🤖 AI Summary
Single-cell proteomic data are challenging to integrate due to the fragmented nature of targeted antibody panels. To address this, this work proposes scpFormer, a Transformer-based foundation model that maps variable antibody panels into a unified semantic space through continuous sequence anchoring embeddings, evolutionary-scale modeling, and expression-aware encoding. Leveraging panel-agnostic continuous tokenization and an open-vocabulary architecture, scpFormer enables unsupervised clustering, cross-batch integration, and in silico panel expansion, while effectively reconstructing biological manifolds even from sparse clinical samples. Experimental results demonstrate that scpFormer excels in large-scale integration tasks and successfully facilitates precision oncology applications, including cancer drug response prediction.
📝 Abstract
The integration of single-cell proteomic data is often hindered by the fragmented nature of targeted antibody panels.
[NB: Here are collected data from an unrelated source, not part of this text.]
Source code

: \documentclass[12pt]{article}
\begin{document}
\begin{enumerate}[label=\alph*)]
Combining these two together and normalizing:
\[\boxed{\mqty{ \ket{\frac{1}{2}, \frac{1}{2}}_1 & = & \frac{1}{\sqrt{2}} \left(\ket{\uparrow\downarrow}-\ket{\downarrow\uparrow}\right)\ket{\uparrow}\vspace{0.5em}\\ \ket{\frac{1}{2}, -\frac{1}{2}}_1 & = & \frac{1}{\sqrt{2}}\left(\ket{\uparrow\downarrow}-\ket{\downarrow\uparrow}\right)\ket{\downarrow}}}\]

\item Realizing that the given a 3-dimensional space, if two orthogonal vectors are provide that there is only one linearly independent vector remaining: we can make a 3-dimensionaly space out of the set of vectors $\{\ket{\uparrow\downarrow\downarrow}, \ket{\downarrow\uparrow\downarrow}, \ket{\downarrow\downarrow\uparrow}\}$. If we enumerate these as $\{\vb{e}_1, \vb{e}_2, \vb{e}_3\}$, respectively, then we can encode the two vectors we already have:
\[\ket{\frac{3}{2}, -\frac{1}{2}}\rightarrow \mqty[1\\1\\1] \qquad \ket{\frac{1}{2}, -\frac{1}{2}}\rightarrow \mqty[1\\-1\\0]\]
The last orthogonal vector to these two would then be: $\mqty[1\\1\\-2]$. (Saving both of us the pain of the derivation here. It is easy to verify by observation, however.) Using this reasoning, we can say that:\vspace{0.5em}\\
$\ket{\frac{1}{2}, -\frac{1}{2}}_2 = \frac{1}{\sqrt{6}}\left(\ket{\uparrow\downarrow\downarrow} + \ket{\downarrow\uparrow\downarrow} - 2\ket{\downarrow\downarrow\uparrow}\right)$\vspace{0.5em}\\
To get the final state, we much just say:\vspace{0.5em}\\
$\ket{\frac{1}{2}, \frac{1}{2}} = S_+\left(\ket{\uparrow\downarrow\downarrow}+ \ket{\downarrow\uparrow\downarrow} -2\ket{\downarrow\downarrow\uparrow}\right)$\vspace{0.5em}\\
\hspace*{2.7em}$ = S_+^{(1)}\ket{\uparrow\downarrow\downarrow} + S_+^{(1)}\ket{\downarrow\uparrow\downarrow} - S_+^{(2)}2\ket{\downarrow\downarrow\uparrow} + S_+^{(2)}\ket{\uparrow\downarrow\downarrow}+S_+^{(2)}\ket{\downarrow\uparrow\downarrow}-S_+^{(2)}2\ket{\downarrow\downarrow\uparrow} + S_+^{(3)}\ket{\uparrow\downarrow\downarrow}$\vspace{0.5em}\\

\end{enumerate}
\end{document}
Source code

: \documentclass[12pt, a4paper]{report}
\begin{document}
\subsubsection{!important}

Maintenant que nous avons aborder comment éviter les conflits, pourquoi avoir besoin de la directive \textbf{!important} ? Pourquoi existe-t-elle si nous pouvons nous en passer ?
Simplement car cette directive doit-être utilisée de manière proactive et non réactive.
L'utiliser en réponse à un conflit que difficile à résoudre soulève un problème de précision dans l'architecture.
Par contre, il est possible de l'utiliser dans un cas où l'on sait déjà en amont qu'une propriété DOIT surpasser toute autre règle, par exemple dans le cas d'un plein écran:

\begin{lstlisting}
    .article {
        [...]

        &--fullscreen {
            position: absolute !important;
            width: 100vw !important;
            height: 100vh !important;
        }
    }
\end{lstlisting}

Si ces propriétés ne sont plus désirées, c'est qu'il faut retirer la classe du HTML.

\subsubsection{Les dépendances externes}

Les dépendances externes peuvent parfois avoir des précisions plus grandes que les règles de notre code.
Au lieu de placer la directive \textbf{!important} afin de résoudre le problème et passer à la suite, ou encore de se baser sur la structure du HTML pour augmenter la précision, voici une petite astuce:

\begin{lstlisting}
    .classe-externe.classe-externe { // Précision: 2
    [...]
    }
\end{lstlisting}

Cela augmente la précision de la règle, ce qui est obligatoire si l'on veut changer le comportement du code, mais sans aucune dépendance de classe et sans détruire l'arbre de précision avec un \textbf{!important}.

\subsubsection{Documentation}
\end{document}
To address this limitation, we introduce scpFormer, a transformer-based foundation model designed for single-cell proteomics. Pre-trained on over 390 million cells, scpFormer replaces standard index-based tokenization with a continuous, sequence-anchored approach. By combining Evolutionary Scale Modeling (ESM) with value-aware expression embeddings, it dynamically maps variable panels into a shared semantic space without artificial discretization. We demonstrate that scpFormer generates global cell representations that perform competitively in large-scale batch integration and unsupervised clustering. Moreover, its open-vocabulary architecture facilitates in silico panel expansion, assisting in the reconstruction of biological manifolds in sparse clinical datasets. Finally, this learned protein co-expression logic is transferable to bulk-omics tasks, supporting applications like cancer drug response prediction. scpFormer provides a versatile, panel-agnostic framework to facilitate scalable biomarker discovery and precision oncology.